CORDEX-Africa Phase 2 – Activities for 2015 – 2017

Given funding opportunities, activities in CORDEX-Africa will include (a) the further assessment of downscaled reanalysis data for both model evaluation and climate process understanding, (b) analysis of downscaled CMIP5 GCM data to assess potential changes in regional climate, (c) continued engagement of communities that need climate information to distill the implications of climatic changes at their regional scales and (d) the continued development of human capacity in the climate science, climate services and end-user communities.

Proposed activities for themes (a) and (b) above take the form of a series of six workshops, modeled on previous CORDEX-Africa workshops, each with distinct objectives and goals. The content of these workshops is described below.
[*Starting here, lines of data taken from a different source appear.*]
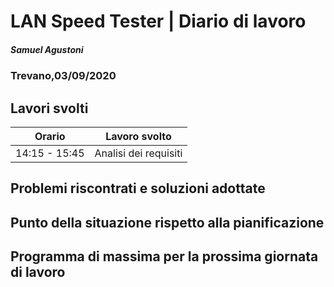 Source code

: # LAN Speed Tester | Diario di lavoro
##### Samuel Agustoni
### Trevano,03/09/2020
## Lavori svolti
| Orario | Lavoro svolto |
| ------ | ----------- |
| 14:15 - 15:45  | Analisi dei requisiti |
## Problemi riscontrati e soluzioni adottate
## Punto della situazione rispetto alla pianificazione
## Programma di massima per la prossima giornata di lavoro
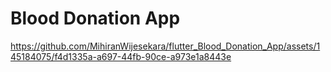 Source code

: # Blood Donation App




https://github.com/MihiranWijesekara/flutter_Blood_Donation_App/assets/145184075/f4d1335a-a697-44fb-90ce-a973e1a8443e

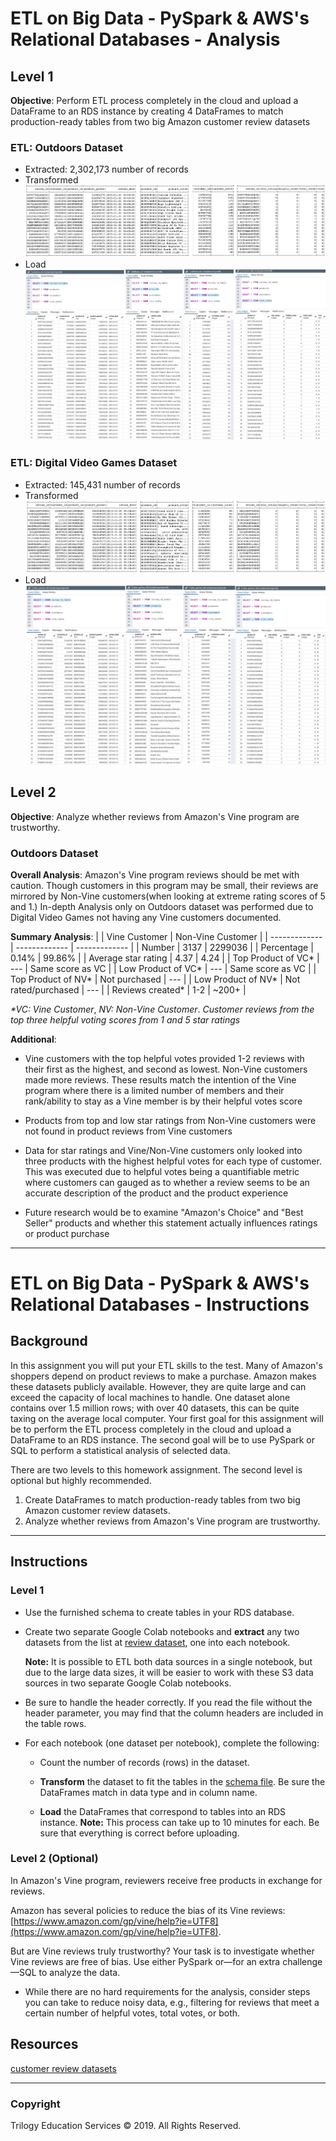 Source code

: # ETL on Big Data - PySpark & AWS's Relational Databases - Analysis

## Level 1

**Objective**: Perform ETL process completely in the cloud and upload a DataFrame to an RDS instance by creating 4 DataFrames to match production-ready tables from two big Amazon customer review datasets

### ETL: Outdoors Dataset
- Extracted: 2,302,173 number of records
- Transformed
![](https://github.com/diannejardinez/big-data-challenge/blob/master/Images/Outdoors-Table-Query/Outdoors-Schema-all_tables.png)
- Load
![](https://github.com/diannejardinez/big-data-challenge/blob/master/Images/Outdoors-Table-Query/Outdoors-RDS-all_tables.png)



### ETL: Digital Video Games Dataset
- Extracted: 145,431 number of records
- Transformed
![](https://github.com/diannejardinez/big-data-challenge/blob/master/Images/Digital_Video_Games-Table-Query/Video_games-Schema-all_tables.png)
- Load
![](https://github.com/diannejardinez/big-data-challenge/blob/master/Images/Digital_Video_Games-Table-Query/Video_games-RDS-all_tables.png)




## Level 2 

**Objective**: Analyze whether reviews from Amazon's Vine program are trustworthy.

### Outdoors Dataset

**Overall Analysis**: Amazon's Vine program reviews should be met with caution. Though customers in this program may be small, their reviews are mirrored by Non-Vine customers(when looking at extreme rating scores of 5 and 1.) In-depth Analysis only on Outdoors dataset was performed due to Digital Video Games not having any Vine customers documented. 


**Summary Analysis**: 
|                       | Vine Customer                  | Non-Vine Customer  |
| -------------         | -------------                  | -------------      |
| Number                | 3137                           | 2299036            | 
| Percentage            | 0.14%                          | 99.86%             | 
| Average star rating   | 4.37                           | 4.24               |
| Top Product of VC*    | ---                            | Same score as VC   |
| Low Product of VC*    | ---                            | Same score as VC   |
| Top Product of NV*    | Not purchased                  | ---                |
| Low Product of NV*    | Not rated/purchased            | ---                |
| Reviews created*      | 1-2                            | \~200+             |

*\*VC: Vine Customer*, 
*NV: Non-Vine Customer*.
*Customer reviews from the top three helpful voting scores from 1 and 5 star ratings* 




**Additional**: 
- Vine customers with the top helpful votes provided 1-2 reviews with their first as the highest, and second as lowest. Non-Vine customers made more reviews. These results match the intention of the Vine program where there is a limited number of members and their rank/ability to stay as a Vine member is by their helpful votes score

- Products from top and low star ratings from Non-Vine customers were not found in product reviews from Vine customers

- Data for star ratings and Vine/Non-Vine customers only looked into three products with the highest helpful votes for each type of customer. This was executed due to helpful votes being a quantifiable metric where customers can gauged as to whether a review seems to be an accurate description of the product and the product experience

- Future research would be to examine "Amazon's Choice" and "Best Seller" products and whether this statement actually influences ratings or product purchase



---

# ETL on Big Data - PySpark & AWS's Relational Databases - Instructions

## Background

In this assignment you will put your ETL skills to the test. Many of Amazon's shoppers depend on product reviews to make a purchase. Amazon makes these datasets publicly available. However, they are quite large and can exceed the capacity of local machines to handle. One dataset alone contains over 1.5 million rows; with over 40 datasets, this can be quite taxing on the average local computer. Your first goal for this assignment will be to perform the ETL process completely in the cloud and upload a DataFrame to an RDS instance. The second goal will be to use PySpark or SQL to perform a statistical analysis of selected data.

There are two levels to this homework assignment. The second level is optional but highly recommended.

1. Create DataFrames to match production-ready tables from two big Amazon customer review datasets.
2. Analyze whether reviews from Amazon's Vine program are trustworthy.

- - -

## Instructions

### Level 1

* Use the furnished schema to create tables in your RDS database.

* Create two separate Google Colab notebooks and **extract** any two datasets from the list at [review dataset](https://s3.amazonaws.com/amazon-reviews-pds/tsv/index.txt), one into each notebook.

  **Note:** It is possible to ETL both data sources in a single notebook, but due to the large data sizes, it will be easier to work with these S3 data sources in two separate Google Colab notebooks.

* Be sure to handle the header correctly. If you read the file without the header parameter, you may find that the column headers are included in the table rows.

* For each notebook (one dataset per notebook), complete the following:

  * Count the number of records (rows) in the dataset.

  * **Transform** the dataset to fit the tables in the [schema file](../Resources/schema.sql). Be sure the DataFrames match in data type and in column name.

  * **Load** the DataFrames that correspond to tables into an RDS instance. **Note:** This process can take up to 10 minutes for each. Be sure that everything is correct before uploading.

### Level 2 (Optional)

In Amazon's Vine program, reviewers receive free products in exchange for reviews.



Amazon has several policies to reduce the bias of its Vine reviews: [https://www.amazon.com/gp/vine/help?ie=UTF8](https://www.amazon.com/gp/vine/help?ie=UTF8).

But are Vine reviews truly trustworthy? Your task is to investigate whether Vine reviews are free of bias. Use either PySpark or—for an extra challenge—SQL to analyze the data.

* While there are no hard requirements for the analysis, consider steps you can take to reduce noisy data, e.g., filtering for reviews that meet a certain number of helpful votes, total votes, or both.



## Resources

[customer review datasets](https://s3.amazonaws.com/amazon-reviews-pds/tsv/index.txt)

- - -



### Copyright

Trilogy Education Services © 2019. All Rights Reserved.


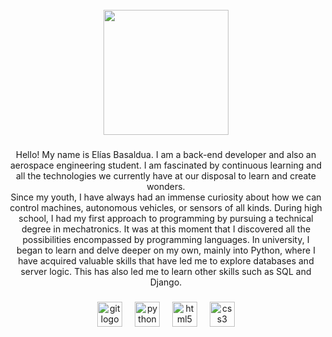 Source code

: <br clear="both">

<div align="center">
  <img height="200" src="https://i.giphy.com/media/v1.Y2lkPTc5MGI3NjExZHFobzR0Ym4ycmp4ODg5YWJmMG03bWtjdXJwcXl2cjU4Mmo0eHZ6ZiZlcD12MV9pbnRlcm5hbF9naWZfYnlfaWQmY3Q9Zw/JqmupuTVZYaQX5s094/giphy.gif"  />
</div>

###

<p align="center">Hello! My name is Elías Basaldua. I am a back-end developer and also an aerospace engineering student. I am fascinated by continuous learning and all the technologies we currently have at our disposal to learn and create wonders.<br>Since my youth, I have always had an immense curiosity about how we can control machines, autonomous vehicles, or sensors of all kinds. During high school, I had my first approach to programming by pursuing a technical degree in mechatronics. It was at this moment that I discovered all the possibilities encompassed by programming languages. In university, I began to learn and delve deeper on my own, mainly into Python, where I have acquired valuable skills that have led me to explore databases and server logic. This has also led me to learn other skills such as SQL and Django.</p>

###

<div align="center">
  <img src="https://cdn.jsdelivr.net/gh/devicons/devicon/icons/git/git-original.svg" height="40" alt="git logo"  />
  <img width="12" />
  <img src="https://cdn.jsdelivr.net/gh/devicons/devicon/icons/python/python-original.svg" height="40" alt="python logo"  />
  <img width="12" />
  <img src="https://cdn.jsdelivr.net/gh/devicons/devicon/icons/html5/html5-original.svg" height="40" alt="html5 logo"  />
  <img width="12" />
  <img src="https://cdn.jsdelivr.net/gh/devicons/devicon/icons/css3/css3-original.svg" height="40" alt="css3 logo"  />
</div>

###

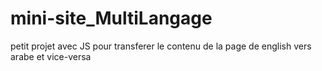 # mini-site_MultiLangage
petit projet avec JS pour transferer le contenu de la page de english vers arabe et vice-versa

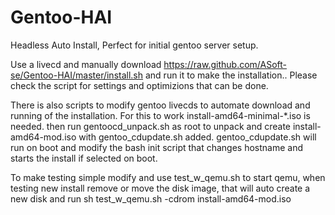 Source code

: Gentoo-HAI
==========

Headless Auto Install, Perfect for initial gentoo server setup.

Use a livecd and manually download https://raw.github.com/ASoft-se/Gentoo-HAI/master/install.sh
and run it to make the installation..
Please check the script for settings and optimizions that can be done.

There is also scripts to modify gentoo livecds to automate download and running of the installation.
For this to work install-amd64-minimal-*.iso is needed. then run gentoocd_unpack.sh as root to unpack and create install-amd64-mod.iso with gentoo_cdupdate.sh added.
gentoo_cdupdate.sh will run on boot and modify the bash init script that changes hostname and starts the install if selected on boot.

To make testing simple modify and use test_w_qemu.sh to start qemu, when testing new install remove or move the disk image, that will auto create a new disk and run
  sh test_w_qemu.sh -cdrom install-amd64-mod.iso
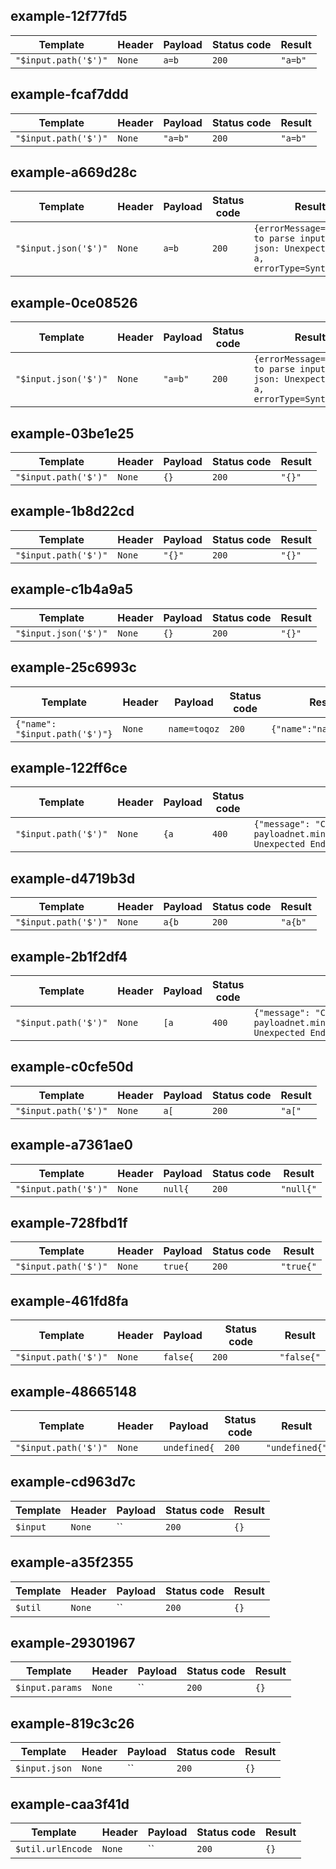 ## example-12f77fd5
Template|Header|Payload|Status code|Result
--------|------|-------|-----------|------
`"$input.path('$')"`|`None`|`a=b`|`200`|`"a=b"`

## example-fcaf7ddd
Template|Header|Payload|Status code|Result
--------|------|-------|-----------|------
`"$input.path('$')"`|`None`|`"a=b"`|`200`|`"a=b"`

## example-a669d28c
Template|Header|Payload|Status code|Result
--------|------|-------|-----------|------
`"$input.json('$')"`|`None`|`a=b`|`200`|`{errorMessage=Unable to parse input as json: Unexpected token a, errorType=SyntaxError}`

## example-0ce08526
Template|Header|Payload|Status code|Result
--------|------|-------|-----------|------
`"$input.json('$')"`|`None`|`"a=b"`|`200`|`{errorMessage=Unable to parse input as json: Unexpected token a, errorType=SyntaxError}`

## example-03be1e25
Template|Header|Payload|Status code|Result
--------|------|-------|-----------|------
`"$input.path('$')"`|`None`|`{}`|`200`|`"{}"`

## example-1b8d22cd
Template|Header|Payload|Status code|Result
--------|------|-------|-----------|------
`"$input.path('$')"`|`None`|`"{}"`|`200`|`"{}"`

## example-c1b4a9a5
Template|Header|Payload|Status code|Result
--------|------|-------|-----------|------
`"$input.json('$')"`|`None`|`{}`|`200`|`"{}"`

## example-25c6993c
Template|Header|Payload|Status code|Result
--------|------|-------|-----------|------
`{"name": "$input.path('$')"}`|`None`|`name=toqoz`|`200`|`{"name":"name=toqoz"}`

## example-122ff6ce
Template|Header|Payload|Status code|Result
--------|------|-------|-----------|------
`"$input.path('$')"`|`None`|`{a`|`400`|`{"message": "Could not process payloadnet.minidev.json.parser.ParseException: Unexpected End Of File position 1: null"}`

## example-d4719b3d
Template|Header|Payload|Status code|Result
--------|------|-------|-----------|------
`"$input.path('$')"`|`None`|`a{b`|`200`|`"a{b"`

## example-2b1f2df4
Template|Header|Payload|Status code|Result
--------|------|-------|-----------|------
`"$input.path('$')"`|`None`|`[a`|`400`|`{"message": "Could not process payloadnet.minidev.json.parser.ParseException: Unexpected End Of File position 1: EOF"}`

## example-c0cfe50d
Template|Header|Payload|Status code|Result
--------|------|-------|-----------|------
`"$input.path('$')"`|`None`|`a[`|`200`|`"a["`

## example-a7361ae0
Template|Header|Payload|Status code|Result
--------|------|-------|-----------|------
`"$input.path('$')"`|`None`|`null{`|`200`|`"null{"`

## example-728fbd1f
Template|Header|Payload|Status code|Result
--------|------|-------|-----------|------
`"$input.path('$')"`|`None`|`true{`|`200`|`"true{"`

## example-461fd8fa
Template|Header|Payload|Status code|Result
--------|------|-------|-----------|------
`"$input.path('$')"`|`None`|`false{`|`200`|`"false{"`

## example-48665148
Template|Header|Payload|Status code|Result
--------|------|-------|-----------|------
`"$input.path('$')"`|`None`|`undefined{`|`200`|`"undefined{"`

## example-cd963d7c
Template|Header|Payload|Status code|Result
--------|------|-------|-----------|------
`$input`|`None`|``|`200`|`{}`

## example-a35f2355
Template|Header|Payload|Status code|Result
--------|------|-------|-----------|------
`$util`|`None`|``|`200`|`{}`

## example-29301967
Template|Header|Payload|Status code|Result
--------|------|-------|-----------|------
`$input.params`|`None`|``|`200`|`{}`

## example-819c3c26
Template|Header|Payload|Status code|Result
--------|------|-------|-----------|------
`$input.json`|`None`|``|`200`|`{}`

## example-caa3f41d
Template|Header|Payload|Status code|Result
--------|------|-------|-----------|------
`$util.urlEncode`|`None`|``|`200`|`{}`

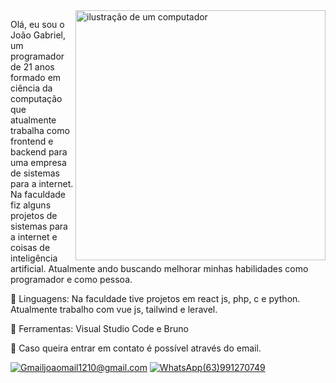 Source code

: <img src="https://raw.githubusercontent.com/MicaelliMedeiros/micaellimedeiros/master/image/computer-illustration.png" alt="ilustração de um computador" min-width="400px" max-width="400px" width="400px" align="right">

<p align="left"> 
  Olá, eu sou o João Gabriel, um programador de 21 anos formado em ciência da computação que atualmente trabalha como frontend e backend para uma empresa de sistemas para a internet. Na faculdade fiz alguns projetos de sistemas para a internet e coisas de inteligência artificial. Atualmente ando buscando melhorar minhas habilidades como programador e como pessoa.
</p>

<p align="left">
  🦄 Linguagens: Na faculdade tive projetos em react js, php, c e python. Atualmente trabalho com vue js, tailwind e leravel.
</p>

<p align="left">
  💼 Ferramentas: Visual Studio Code e Bruno
</p>

<p align="left">
  💌 Caso queira entrar em contato é possível através do email.
</p>

<p align="left">
  <a href="#" title="Gmail">
  <img src="https://img.shields.io/badge/-Gmail-FF0000?style=flat-square&labelColor=FF0000&logo=gmail&logoColor=white&link=LINK-DO-SEU-GMAIL" alt="Gmail"/>joaomail1210@gmail.com</a>
  <a href="#" title="WhatsApp">
  <img src="https://img.shields.io/badge/-WhatsApp-25d366?style=flat-square&labelColor=25d366&logo=whatsapp&logoColor=white&link=API-DO-SEU-WHATSAPP" alt="WhatsApp"/>(63)991270749</a>
</p>
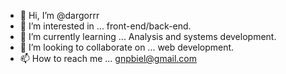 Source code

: - 👋 Hi, I’m @dargorrr
- 👀 I’m interested in ... front-end/back-end.
- 🌱 I’m currently learning ... Analysis and systems development.
- 💞️ I’m looking to collaborate on ... web development.
- 📫 How to reach me ... gnpbiel@gmail.com

<!---
dargorrr/dargorrr is a ✨ special ✨ repository because its `README.md` (this file) appears on your GitHub profile.
You can click the Preview link to take a look at your changes.
--->
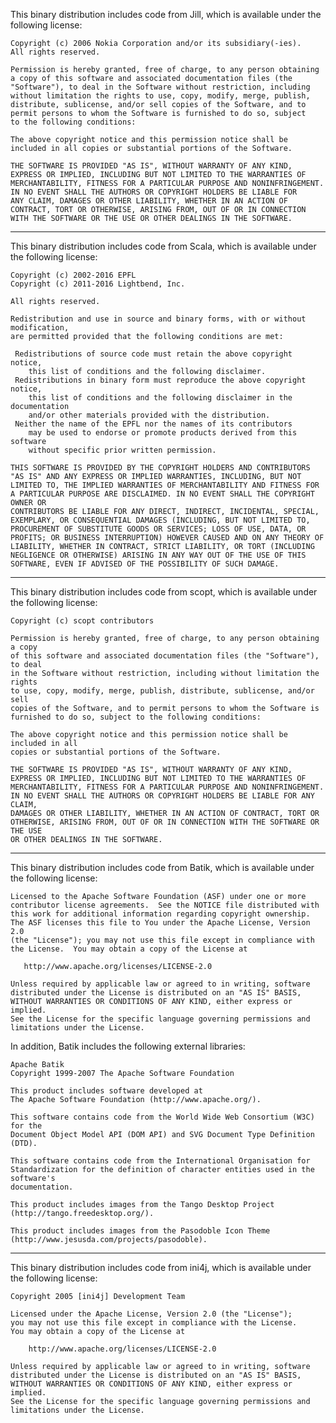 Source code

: This binary distribution includes code from Jill, which is available under the
following license:
    
    Copyright (c) 2006 Nokia Corporation and/or its subsidiary(-ies).
    All rights reserved.
    
    Permission is hereby granted, free of charge, to any person obtaining
    a copy of this software and associated documentation files (the
    "Software"), to deal in the Software without restriction, including
    without limitation the rights to use, copy, modify, merge, publish,
    distribute, sublicense, and/or sell copies of the Software, and to
    permit persons to whom the Software is furnished to do so, subject
    to the following conditions:
    
    The above copyright notice and this permission notice shall be
    included in all copies or substantial portions of the Software.
    
    THE SOFTWARE IS PROVIDED "AS IS", WITHOUT WARRANTY OF ANY KIND,
    EXPRESS OR IMPLIED, INCLUDING BUT NOT LIMITED TO THE WARRANTIES OF
    MERCHANTABILITY, FITNESS FOR A PARTICULAR PURPOSE AND NONINFRINGEMENT.
    IN NO EVENT SHALL THE AUTHORS OR COPYRIGHT HOLDERS BE LIABLE FOR
    ANY CLAIM, DAMAGES OR OTHER LIABILITY, WHETHER IN AN ACTION OF
    CONTRACT, TORT OR OTHERWISE, ARISING FROM, OUT OF OR IN CONNECTION
    WITH THE SOFTWARE OR THE USE OR OTHER DEALINGS IN THE SOFTWARE.

---

This binary distribution includes code from Scala, which is available under
the following license:

    Copyright (c) 2002-2016 EPFL
    Copyright (c) 2011-2016 Lightbend, Inc.
    
    All rights reserved.
    
    Redistribution and use in source and binary forms, with or without modification,
    are permitted provided that the following conditions are met:
    
     Redistributions of source code must retain the above copyright notice,
        this list of conditions and the following disclaimer.
     Redistributions in binary form must reproduce the above copyright notice,
        this list of conditions and the following disclaimer in the documentation
        and/or other materials provided with the distribution.
     Neither the name of the EPFL nor the names of its contributors
        may be used to endorse or promote products derived from this software
        without specific prior written permission.
    
    THIS SOFTWARE IS PROVIDED BY THE COPYRIGHT HOLDERS AND CONTRIBUTORS
    "AS IS" AND ANY EXPRESS OR IMPLIED WARRANTIES, INCLUDING, BUT NOT
    LIMITED TO, THE IMPLIED WARRANTIES OF MERCHANTABILITY AND FITNESS FOR
    A PARTICULAR PURPOSE ARE DISCLAIMED. IN NO EVENT SHALL THE COPYRIGHT OWNER OR
    CONTRIBUTORS BE LIABLE FOR ANY DIRECT, INDIRECT, INCIDENTAL, SPECIAL,
    EXEMPLARY, OR CONSEQUENTIAL DAMAGES (INCLUDING, BUT NOT LIMITED TO,
    PROCUREMENT OF SUBSTITUTE GOODS OR SERVICES; LOSS OF USE, DATA, OR
    PROFITS; OR BUSINESS INTERRUPTION) HOWEVER CAUSED AND ON ANY THEORY OF
    LIABILITY, WHETHER IN CONTRACT, STRICT LIABILITY, OR TORT (INCLUDING
    NEGLIGENCE OR OTHERWISE) ARISING IN ANY WAY OUT OF THE USE OF THIS
    SOFTWARE, EVEN IF ADVISED OF THE POSSIBILITY OF SUCH DAMAGE.

---

This binary distribution includes code from scopt, which is available under
the following license:

    Copyright (c) scopt contributors
    
    Permission is hereby granted, free of charge, to any person obtaining a copy
    of this software and associated documentation files (the "Software"), to deal
    in the Software without restriction, including without limitation the rights
    to use, copy, modify, merge, publish, distribute, sublicense, and/or sell
    copies of the Software, and to permit persons to whom the Software is
    furnished to do so, subject to the following conditions:
    
    The above copyright notice and this permission notice shall be included in all
    copies or substantial portions of the Software.
    
    THE SOFTWARE IS PROVIDED "AS IS", WITHOUT WARRANTY OF ANY KIND,
    EXPRESS OR IMPLIED, INCLUDING BUT NOT LIMITED TO THE WARRANTIES OF
    MERCHANTABILITY, FITNESS FOR A PARTICULAR PURPOSE AND NONINFRINGEMENT.
    IN NO EVENT SHALL THE AUTHORS OR COPYRIGHT HOLDERS BE LIABLE FOR ANY CLAIM,
    DAMAGES OR OTHER LIABILITY, WHETHER IN AN ACTION OF CONTRACT, TORT OR
    OTHERWISE, ARISING FROM, OUT OF OR IN CONNECTION WITH THE SOFTWARE OR THE USE
    OR OTHER DEALINGS IN THE SOFTWARE.
---

This binary distribution includes code from Batik, which is available under
the following license:

    Licensed to the Apache Software Foundation (ASF) under one or more
    contributor license agreements.  See the NOTICE file distributed with
    this work for additional information regarding copyright ownership.
    The ASF licenses this file to You under the Apache License, Version 2.0
    (the "License"); you may not use this file except in compliance with
    the License.  You may obtain a copy of the License at
    
       http://www.apache.org/licenses/LICENSE-2.0
    
    Unless required by applicable law or agreed to in writing, software
    distributed under the License is distributed on an "AS IS" BASIS,
    WITHOUT WARRANTIES OR CONDITIONS OF ANY KIND, either express or implied.
    See the License for the specific language governing permissions and
    limitations under the License.


In addition, Batik includes the following external libraries:

    Apache Batik
    Copyright 1999-2007 The Apache Software Foundation
    
    This product includes software developed at
    The Apache Software Foundation (http://www.apache.org/).
    
    This software contains code from the World Wide Web Consortium (W3C) for the 
    Document Object Model API (DOM API) and SVG Document Type Definition (DTD).
    
    This software contains code from the International Organisation for
    Standardization for the definition of character entities used in the software's
    documentation.
    
    This product includes images from the Tango Desktop Project
    (http://tango.freedesktop.org/).
    
    This product includes images from the Pasodoble Icon Theme
    (http://www.jesusda.com/projects/pasodoble).

---

This binary distribution includes code from ini4j, which is available under
the following license:

    Copyright 2005 [ini4j] Development Team
    
    Licensed under the Apache License, Version 2.0 (the "License");
    you may not use this file except in compliance with the License.
    You may obtain a copy of the License at
    
        http://www.apache.org/licenses/LICENSE-2.0
    
    Unless required by applicable law or agreed to in writing, software
    distributed under the License is distributed on an "AS IS" BASIS,
    WITHOUT WARRANTIES OR CONDITIONS OF ANY KIND, either express or implied.
    See the License for the specific language governing permissions and
    limitations under the License.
Proposed activities for theme (c) do not form part of this document but are briefly mentioned at the end of the document for context and theme (d) follows in all activities.

 

Workshops in the CORDEX-Africa analysis Phase 2 campaign

Workshop 1 – Completed May 2015

The focus of this workshop is primarily to identify key regional research questions and develop/adopt methodologies that address these. It is not a workshop where data analysis is performed and would include only senior regional team members. This workshop will set the research agenda of the next three workshops and would likely consist of the following components:

  1. Reconstitution of regional analysis teams
  2. Identification/elucidation of key regional specific climate questions
  3. Identification of processes (local and remote) that need to be assessed to address the questions in (2) above
  4. Development of further evaluation period research questions and analytical focus
  5. Development of scientific research questions/analyses for projection data
  6. Initial discussion of papers that will be written through the workshop activities
  7. Proposal of potential CORDEX high resolution “pilot regions”
  8. Provision of climate data to the regional teams

Click here to access the notes and ideas from the inception workshop.

 

Workshop 2 – Completed 16-20 November 2015

This goals of this workshop were an initial analysis of CORDEX-Africa data based on the questions elucidated in the first workshop. Full teams, including young scientists, met at the University of Cape Town for this workshop to address the following goals:

1. Establish understanding of CORDEX activities globally as well as CORDEX-Africa

2. Formal establishment of regional analysis teams.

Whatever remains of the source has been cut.